TASK INSTRUCTIONS: Where in the entries below does "application" appear? Copy every line that has it.

(Dataset entries)
=== Section Start ===
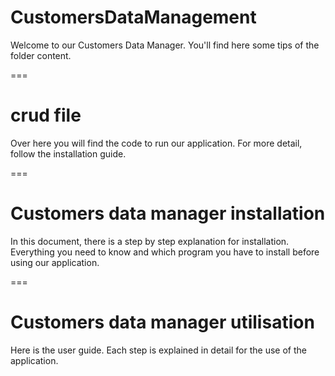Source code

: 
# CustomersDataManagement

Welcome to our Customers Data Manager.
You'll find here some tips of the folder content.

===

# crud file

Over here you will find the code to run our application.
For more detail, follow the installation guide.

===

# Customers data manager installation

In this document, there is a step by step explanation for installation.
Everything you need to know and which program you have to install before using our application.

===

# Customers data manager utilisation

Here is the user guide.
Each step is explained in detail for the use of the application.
=== Section End ===
=== Section Start ===
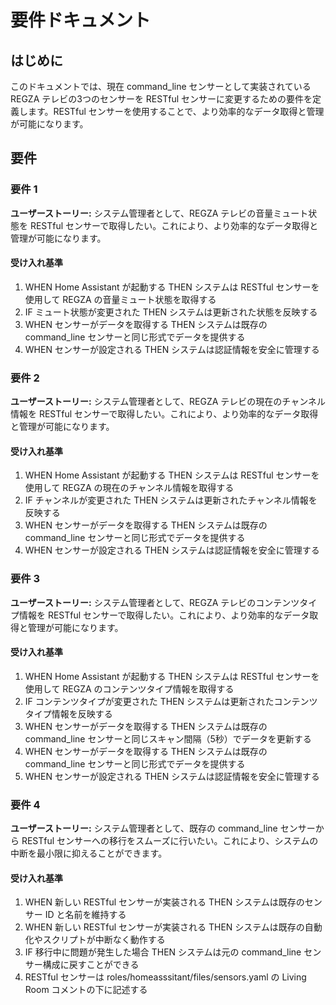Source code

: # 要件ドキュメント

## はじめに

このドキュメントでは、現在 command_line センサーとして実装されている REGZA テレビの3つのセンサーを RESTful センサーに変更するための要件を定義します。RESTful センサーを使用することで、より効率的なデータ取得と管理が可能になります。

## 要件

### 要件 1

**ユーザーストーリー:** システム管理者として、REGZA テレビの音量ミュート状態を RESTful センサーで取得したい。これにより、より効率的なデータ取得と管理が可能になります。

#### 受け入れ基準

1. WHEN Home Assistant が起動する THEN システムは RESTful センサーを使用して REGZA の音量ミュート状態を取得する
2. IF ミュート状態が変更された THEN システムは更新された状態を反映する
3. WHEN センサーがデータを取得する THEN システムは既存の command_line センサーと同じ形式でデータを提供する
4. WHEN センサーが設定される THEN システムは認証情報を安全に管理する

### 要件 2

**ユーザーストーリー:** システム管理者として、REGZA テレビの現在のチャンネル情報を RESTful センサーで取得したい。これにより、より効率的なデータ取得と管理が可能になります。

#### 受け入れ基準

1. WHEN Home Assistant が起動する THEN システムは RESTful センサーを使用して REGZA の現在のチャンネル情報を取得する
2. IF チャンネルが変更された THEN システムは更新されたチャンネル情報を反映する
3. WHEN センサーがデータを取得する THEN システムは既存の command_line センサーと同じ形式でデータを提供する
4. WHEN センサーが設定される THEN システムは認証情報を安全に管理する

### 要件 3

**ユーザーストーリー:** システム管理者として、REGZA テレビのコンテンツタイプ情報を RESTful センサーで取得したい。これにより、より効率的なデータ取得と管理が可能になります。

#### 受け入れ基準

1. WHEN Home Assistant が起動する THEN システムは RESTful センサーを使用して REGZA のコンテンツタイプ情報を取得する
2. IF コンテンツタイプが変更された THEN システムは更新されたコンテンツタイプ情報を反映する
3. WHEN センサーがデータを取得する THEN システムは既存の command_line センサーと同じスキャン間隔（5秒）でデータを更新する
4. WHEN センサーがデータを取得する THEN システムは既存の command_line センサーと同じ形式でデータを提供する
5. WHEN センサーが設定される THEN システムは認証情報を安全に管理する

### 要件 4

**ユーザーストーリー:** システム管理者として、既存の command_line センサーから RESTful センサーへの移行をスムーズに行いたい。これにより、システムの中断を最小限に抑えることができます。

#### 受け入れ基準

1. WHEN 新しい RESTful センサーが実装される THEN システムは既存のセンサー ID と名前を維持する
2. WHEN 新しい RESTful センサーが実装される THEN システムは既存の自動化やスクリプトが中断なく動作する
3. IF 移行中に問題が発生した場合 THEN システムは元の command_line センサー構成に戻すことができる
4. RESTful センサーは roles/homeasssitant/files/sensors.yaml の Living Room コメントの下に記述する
=== Section End ===
SOLVED EXERCISE:
Over here you will find the code to run our application.
Everything you need to know and which program you have to install before using our application.
Each step is explained in detail for the use of the application.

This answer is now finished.